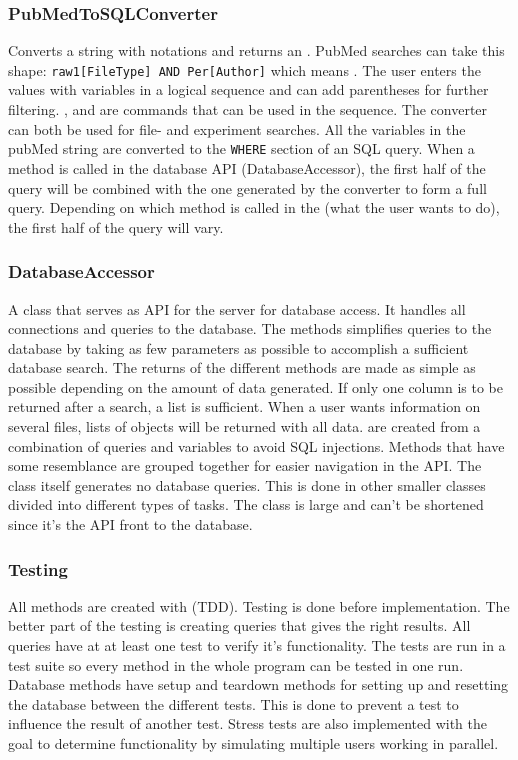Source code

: \subsubsection{PubMedToSQLConverter}
Converts a string with  notations and returns an . PubMed searches can take this shape: \texttt{raw1[FileType] AND Per[Author]} which means . The user enters the values with variables in a logical sequence and can add parentheses for further filtering. ,  and  are commands that can be used in the sequence. The converter can both be used for file- and experiment searches. All the variables in the pubMed string are converted to the \texttt{WHERE} section of an SQL query. When a method is called in the database API (DatabaseAccessor), the first half of the query will be combined with the one generated by the converter to form a full query. Depending on which method is called in the  (what the user wants to do), the first half of the query will vary.

\subsubsection{DatabaseAccessor}
A class that serves as API for the server for database access. It handles all connections and queries to the database. The methods simplifies queries to the database by taking as few parameters as possible to accomplish a sufficient database search. The returns of the different methods are made as simple as possible depending on the amount of data generated. If only one column is to be returned after a search, a list is sufficient. When a user wants information on several files, lists of objects will be returned with all data.  are created from a combination of queries and variables to avoid SQL injections. Methods that have some resemblance are grouped together for easier navigation in the API. The class itself generates no database queries. This is done in other smaller classes divided into different types of tasks. The class is large and can't be shortened since it's the API front to the database.

\subsubsection{Testing}
All methods are created with  (TDD). Testing is done before implementation. The better part of the testing is creating queries that gives the right results. All queries have at at least one test to verify it's functionality. The tests are run in a test suite so every method in the whole program can be tested in one run. Database methods have setup and teardown methods for setting up and resetting the database between the different tests. This is done to prevent a test to influence the result of another test. Stress tests are also implemented with the goal to determine functionality by simulating multiple users working in parallel.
===
PROBLEM REQUIREMENTS
The answer must be a word-for-word copy of all the entries, containing no pictures.

SOLUTION FOR THIS EXERCISE
Source code

: \subsubsection{PubMedToSQLConverter}
Converts a string with  notations and returns an . PubMed searches can take this shape: \texttt{raw1[FileType] AND Per[Author]} which means . The user enters the values with variables in a logical sequence and can add parentheses for further filtering. ,  and  are commands that can be used in the sequence. The converter can both be used for file- and experiment searches. All the variables in the pubMed string are converted to the \texttt{WHERE} section of an SQL query. When a method is called in the database API (DatabaseAccessor), the first half of the query will be combined with the one generated by the converter to form a full query. Depending on which method is called in the  (what the user wants to do), the first half of the query will vary.

\subsubsection{DatabaseAccessor}
A class that serves as API for the server for database access. It handles all connections and queries to the database. The methods simplifies queries to the database by taking as few parameters as possible to accomplish a sufficient database search. The returns of the different methods are made as simple as possible depending on the amount of data generated. If only one column is to be returned after a search, a list is sufficient. When a user wants information on several files, lists of objects will be returned with all data.  are created from a combination of queries and variables to avoid SQL injections. Methods that have some resemblance are grouped together for easier navigation in the API. The class itself generates no database queries. This is done in other smaller classes divided into different types of tasks. The class is large and can't be shortened since it's the API front to the database.

\subsubsection{Testing}
All methods are created with  (TDD). Testing is done before implementation. The better part of the testing is creating queries that gives the right results. All queries have at at least one test to verify it's functionality. The tests are run in a test suite so every method in the whole program can be tested in one run. Database methods have setup and teardown methods for setting up and resetting the database between the different tests. This is done to prevent a test to influence the result of another test. Stress tests are also implemented with the goal to determine functionality by simulating multiple users working in parallel.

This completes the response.